Obviously it would be a tremendous shame for any player to miss his entire freshman season to such an injury after playing only eight games, especially when the kid happens to be the leading freshman of the year candidate. But should Irving miss the entire season or even significant time — pardon us for thinking ahead for just a few moments, here — there is a good chance that he could share a backcourt next season with incoming star recruit Austin Rivers.

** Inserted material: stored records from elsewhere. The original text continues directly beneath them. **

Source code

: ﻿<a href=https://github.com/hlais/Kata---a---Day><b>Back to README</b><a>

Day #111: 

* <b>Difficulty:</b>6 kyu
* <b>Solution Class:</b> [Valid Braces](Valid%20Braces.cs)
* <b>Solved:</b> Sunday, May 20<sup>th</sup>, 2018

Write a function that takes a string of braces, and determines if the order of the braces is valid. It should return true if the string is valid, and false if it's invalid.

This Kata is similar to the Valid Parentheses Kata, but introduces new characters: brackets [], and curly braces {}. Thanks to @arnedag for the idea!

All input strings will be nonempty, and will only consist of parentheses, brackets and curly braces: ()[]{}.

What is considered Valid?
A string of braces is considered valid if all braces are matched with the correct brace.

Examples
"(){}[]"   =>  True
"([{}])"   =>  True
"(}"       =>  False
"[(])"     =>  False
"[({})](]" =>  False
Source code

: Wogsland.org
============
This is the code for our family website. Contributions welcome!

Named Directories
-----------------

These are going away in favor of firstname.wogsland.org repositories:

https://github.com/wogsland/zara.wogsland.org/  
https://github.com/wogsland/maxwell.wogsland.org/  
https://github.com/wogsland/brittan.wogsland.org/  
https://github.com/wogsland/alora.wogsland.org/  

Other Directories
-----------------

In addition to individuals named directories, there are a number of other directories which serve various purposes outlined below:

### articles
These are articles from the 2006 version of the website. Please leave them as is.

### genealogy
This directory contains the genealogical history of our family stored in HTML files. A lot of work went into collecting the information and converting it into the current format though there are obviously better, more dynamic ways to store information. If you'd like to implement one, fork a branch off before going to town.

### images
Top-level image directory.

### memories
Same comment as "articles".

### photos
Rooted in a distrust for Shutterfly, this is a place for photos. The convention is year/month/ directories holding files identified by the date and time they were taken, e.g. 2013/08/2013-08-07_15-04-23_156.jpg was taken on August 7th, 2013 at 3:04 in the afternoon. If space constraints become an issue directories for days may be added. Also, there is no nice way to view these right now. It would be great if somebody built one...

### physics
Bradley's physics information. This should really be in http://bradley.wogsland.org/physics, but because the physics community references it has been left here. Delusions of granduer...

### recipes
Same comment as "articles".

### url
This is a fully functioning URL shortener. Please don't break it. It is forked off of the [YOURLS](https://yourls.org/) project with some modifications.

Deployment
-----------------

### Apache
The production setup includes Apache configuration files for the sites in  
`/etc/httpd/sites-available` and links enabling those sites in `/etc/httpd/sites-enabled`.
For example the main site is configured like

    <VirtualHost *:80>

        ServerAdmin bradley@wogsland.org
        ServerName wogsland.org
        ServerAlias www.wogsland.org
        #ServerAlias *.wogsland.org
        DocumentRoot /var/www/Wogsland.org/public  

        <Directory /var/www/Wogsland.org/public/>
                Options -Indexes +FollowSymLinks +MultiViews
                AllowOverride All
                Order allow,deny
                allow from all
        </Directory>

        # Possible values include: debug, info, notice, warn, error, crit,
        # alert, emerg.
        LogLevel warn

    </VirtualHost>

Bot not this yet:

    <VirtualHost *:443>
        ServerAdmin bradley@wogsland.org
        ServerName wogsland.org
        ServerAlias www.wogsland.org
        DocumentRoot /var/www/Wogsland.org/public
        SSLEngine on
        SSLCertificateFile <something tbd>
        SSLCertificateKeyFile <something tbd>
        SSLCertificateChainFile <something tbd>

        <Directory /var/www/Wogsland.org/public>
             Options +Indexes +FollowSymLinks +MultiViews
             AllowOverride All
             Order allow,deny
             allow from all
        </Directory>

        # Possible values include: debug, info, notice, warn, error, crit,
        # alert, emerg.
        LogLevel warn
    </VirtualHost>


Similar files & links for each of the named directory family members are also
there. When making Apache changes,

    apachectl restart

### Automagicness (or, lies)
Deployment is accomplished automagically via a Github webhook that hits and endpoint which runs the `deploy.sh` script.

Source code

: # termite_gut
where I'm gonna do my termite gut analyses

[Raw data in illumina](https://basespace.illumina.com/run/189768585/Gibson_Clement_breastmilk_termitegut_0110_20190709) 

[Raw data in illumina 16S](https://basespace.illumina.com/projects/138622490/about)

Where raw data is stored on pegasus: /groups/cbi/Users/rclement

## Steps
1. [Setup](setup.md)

Let’s not even think about that at this early stage, though. To bring up that possibility seems to imply that one is rooting for Irving to miss such time, and that’s definitely not the case here. According to Katz’s report, Irving will be examined and treated by top-flight foot injury specialists and a final diagnosis and prognosis will be formulated within a week or so. There’s no mention of what ligament (recall, ligaments connect bones to each other) has been injured, but as you await reports on this in the coming days —  we advise you to check back here often, or our Twitter feed — listen for “grades” of sprains as a clue to how severe the injury is. Grade I sprains mean there are just extremely tiny tears (“microtears”) to the damaged ligament; Grade II sprains indicate a partial tear of a ligament and/or mild joint instability. Grade III sprains are obviously the worse and signify a near-complete or complete tearing of the ligament resulting in severe instability of the associated joint. As you can probably guess, the higher the grade, the more drastic the treatment and the longer the convalescence.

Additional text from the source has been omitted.